The Cibola has four designated Wilderness Areas: Sandia Mountain, Manzano Mountain, Withington and Apache Kid Wildernesses.
Recreation - The Cibola National Forest offers recreational opportunities in any season. The mountain scenery and cooler summer temperatures lure vacationers to enjoy camping, horseback riding, pack trips, fishing, and elk, deer, or turkey hunting. Winter activities include downhill and cross-country skiing, snowboarding, snowshoeing and snowmobiling.
CAMPING: Most campgrounds are more than an hour's drive from Albuquerque; Tajique or Fourth of July campgrounds on the Mountainair Ranger District are nearest and are approximately 50 miles from the Albuquerque city limits.
HUNTING AND FISHING: The Cibola National Forest has only limited fishing opportunities -- those are at McGaffey Lake near Gallup, New Mexico, Tajique Creek in the Manzanos and Las Huertas Creek in the Sandias. Some game animals in the Cibola National Forest include deer, elk, antelope and turkey.
OHV'S AND MOUNTAIN BIKES: While there are no trails specifically designated as jeep trails or motorcycle trails on the Cibola, there are numerous old woods routes and logging roads throughout the districts which may be enjoyed by mountain bike, motorcycle or jeep. Motorized and mechanized vehicles (including bicycles) are NOT permitted in any designated wilderness areas.
Climate - Climate on the Cibola varies greatly with elevation.
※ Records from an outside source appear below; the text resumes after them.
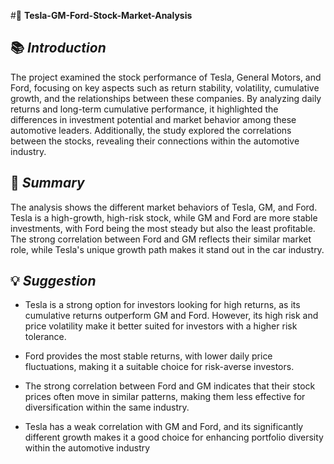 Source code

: #📂 **Tesla-GM-Ford-Stock-Market-Analysis**


## 📚 *Introduction*
The project examined the stock performance of Tesla, General Motors, and Ford, focusing on key aspects such as return stability, volatility, cumulative growth, and the relationships between these companies. By analyzing daily returns and long-term cumulative performance, it highlighted the differences in investment potential and market behavior among these automotive leaders. Additionally, the study explored the correlations between the stocks, revealing their connections within the automotive industry.

## 📝 *Summary* 
The analysis shows the different market behaviors of Tesla, GM, and Ford. Tesla is a high-growth, high-risk stock, while GM and Ford are more stable investments, with Ford being the most steady but also the least profitable. The strong correlation between Ford and GM reflects their similar market role, while Tesla's unique growth path makes it stand out in the car industry.

## 💡 *Suggestion*
* Tesla is a strong option for investors looking for high returns, as its cumulative returns outperform GM and Ford. However, its high risk and price volatility make it better suited for investors with a higher risk tolerance.

* Ford provides the most stable returns, with lower daily price fluctuations, making it a suitable choice for risk-averse investors.

* The strong correlation between Ford and GM indicates that their stock prices often move in similar patterns, making them less effective for diversification within the same industry.

* Tesla has a weak correlation with GM and Ford, and its significantly different growth makes it a good choice for enhancing portfolio diversity within the automotive industry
The day to night temperature change is extreme, especially above 7,000 feet. Even in summer, nights are cool to cold depending on elevation. You'll find snow at timberline until June. Expect frequent afternoon showers in July and August. Winter brings snow which can be heavy in the higher elevations and temperatures can dip below zero. Sunny days are common however, even in the winter, with temperatures normally reaching into the 30's and 40's, or higher at the low elevations.
The Cibola National Forest is scattered in different segments, over the mountain ranges of central New Mexico. The Forest is headquartered in Albuquerque, with offices also in Magdalena, Grants, Mountainair and Tijeras. Interstates 40 and 25 run through the general area. The Cibola also administers National Grasslands in northeastern New Mexico, western Oklahoma, and northwestern Texas.